'The Hunt' Review: Craig Zobel's take on culture war comes with extreme violence, gory deaths and grim humor
Minus all this, especially for those averse to politics, 'The Hunt' can come across as classic hunter and a story that is worth spending 90 minutes on
'The Hunt' should have released last year. It made headlines when the storyline promised just what the title aptly suggested — a human hunt fest. Craig Zobel's extremely violent thriller or shall we call it psychotic horror was shot in the knee when it came under the crosshairs of experts. Add to this, the mass shootings in Ohio, Dayton, and El Paso gave film critics a chance to outline how content in recent times has found a newfound lust to splatter blood generously on screen.
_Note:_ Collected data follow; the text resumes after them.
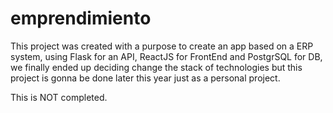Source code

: # emprendimiento

This project was created with a purpose to create an app based on a ERP system, using Flask for an API, ReactJS for FrontEnd and PostgrSQL for DB, we finally ended up deciding change the stack of technologies but this project is gonna be done later this year just as a personal project.

This is NOT completed.
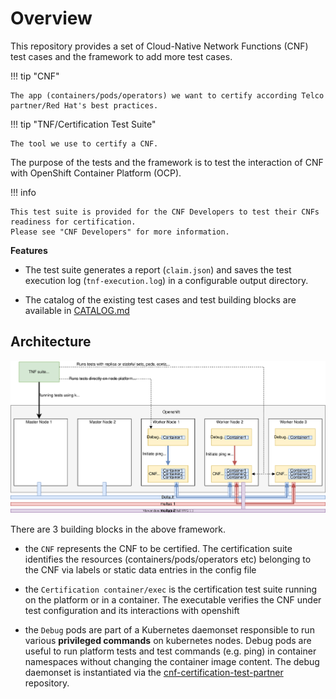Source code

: <!-- markdownlint-disable line-length no-bare-urls no-emphasis-as-heading -->
# Overview

This repository provides a set of Cloud-Native Network Functions (CNF) test cases and the framework to add more test cases.

!!! tip "CNF"

    The app (containers/pods/operators) we want to certify according Telco partner/Red Hat's best practices.

!!! tip "TNF/Certification Test Suite"

    The tool we use to certify a CNF.

The purpose of the tests and the framework is to test the interaction of CNF with OpenShift Container Platform (OCP).  

!!! info

    This test suite is provided for the CNF Developers to test their CNFs readiness for certification.
    Please see "CNF Developers" for more information.

**Features**

* The test suite generates a report (`claim.json`) and saves the test execution log (`tnf-execution.log`) in a configurable output directory.

* The catalog of the existing test cases and test building blocks are available in [CATALOG.md](https://github.com/test-network-function/cnf-certification-test/blob/main/CATALOG.md)

## Architecture

 ![overview](assets/images/overview-new.svg)

There are 3 building blocks in the above framework.

* the `CNF` represents the CNF to be certified. The certification suite identifies the resources (containers/pods/operators etc) belonging to the CNF via labels or static data entries in the config file

* the `Certification container/exec` is the certification test suite running on the platform or in a container. The executable verifies the CNF under test configuration and its interactions with openshift

* the `Debug` pods are part of a Kubernetes daemonset responsible to run various **privileged commands** on kubernetes nodes. Debug pods are useful to run platform tests and test commands (e.g. ping) in container namespaces without changing the container image content. The debug daemonset is instantiated via the [cnf-certification-test-partner](https://github.com/test-network-function/cnf-certification-test-partner) repository.
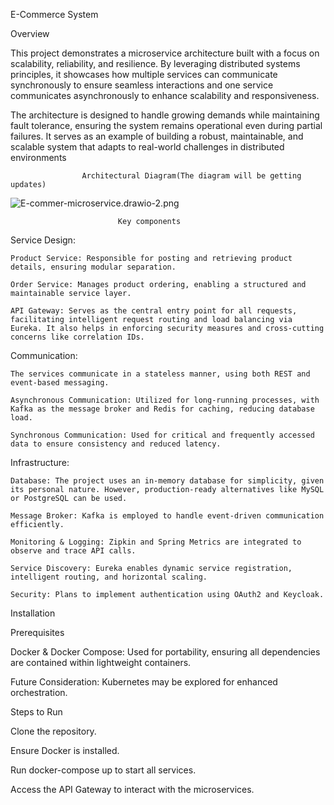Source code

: E-Commerce System 

Overview 

This project demonstrates a microservice architecture built with a focus on scalability, reliability, and resilience. By leveraging distributed systems principles, it showcases how multiple services can communicate synchronously to ensure seamless interactions and one service communicates asynchronously to enhance scalability and responsiveness.

The architecture is designed to handle growing demands while maintaining fault tolerance, ensuring the system remains operational even during partial failures. It serves as an example of building a robust, maintainable, and scalable system that adapts to real-world challenges in distributed environments

                    Architectural Diagram(The diagram will be getting updates)
![E-commer-microservice.drawio-2.png](..%2FE-commer-microservice.drawio-2.png)

                            Key components
Service Design:

    Product Service: Responsible for posting and retrieving product details, ensuring modular separation.
    
    Order Service: Manages product ordering, enabling a structured and maintainable service layer.
    
    API Gateway: Serves as the central entry point for all requests, facilitating intelligent request routing and load balancing via Eureka. It also helps in enforcing security measures and cross-cutting concerns like correlation IDs.
    
Communication:

    The services communicate in a stateless manner, using both REST and event-based messaging.
    
    Asynchronous Communication: Utilized for long-running processes, with Kafka as the message broker and Redis for caching, reducing database load.
    
    Synchronous Communication: Used for critical and frequently accessed data to ensure consistency and reduced latency.

Infrastructure:

    Database: The project uses an in-memory database for simplicity, given its personal nature. However, production-ready alternatives like MySQL or PostgreSQL can be used.
    
    Message Broker: Kafka is employed to handle event-driven communication efficiently.
    
    Monitoring & Logging: Zipkin and Spring Metrics are integrated to observe and trace API calls.
    
    Service Discovery: Eureka enables dynamic service registration, intelligent routing, and horizontal scaling.
    
    Security: Plans to implement authentication using OAuth2 and Keycloak.


Installation

Prerequisites

Docker & Docker Compose: Used for portability, ensuring all dependencies are contained within lightweight containers.

Future Consideration: Kubernetes may be explored for enhanced orchestration.

Steps to Run

Clone the repository.

Ensure Docker is installed.

Run docker-compose up to start all services.

Access the API Gateway to interact with the microservices.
Universal pulled the plug temporarily by pushing the release date by six months. And soon after the movie's premise, the theme and the views looked at for potential and rather unorthodox marketing peg. 'The Hunt' is a darker, gory and quadruply violent version of Richard Connell's 1924 novel, 'The Most Dangerous Game'. Quite recently, the theme was even adopted by Nick Santora for his Quibi project 'Most Dangerous Game' starring Liam Hemsworth and Christoph Waltz.
This one's a rather stark contrast as it sees a band of "Elites" whose trigger-finger goes haywire as they exercise their Second Amendment rights to the fullest by hunting "deplorables" who they handpick. The 90-minute affair sees a dozen victims brutally headshot, poisoned, blown up, impaled and gassed to hideous deaths. Safe to say not a single one of them would have envisaged their lives to be snuffed out in an instant and in a manner they never dreamt of.
'The Hunt' is slick. It's crisp, it's pacy and definitely packed with meme-worthy lines coupled with some intense violence. "Right to keep and bear arms" gets new meaning as the Elites kidnap these people and use that part of the rights to pull out a victim's eyeball and pull it up all the way. Zobel seems to have consciously intended the extreme savagery and that works in the film's favor. The R-Rated political satire sees sets up bloody Blue blood vs Redneck tussle.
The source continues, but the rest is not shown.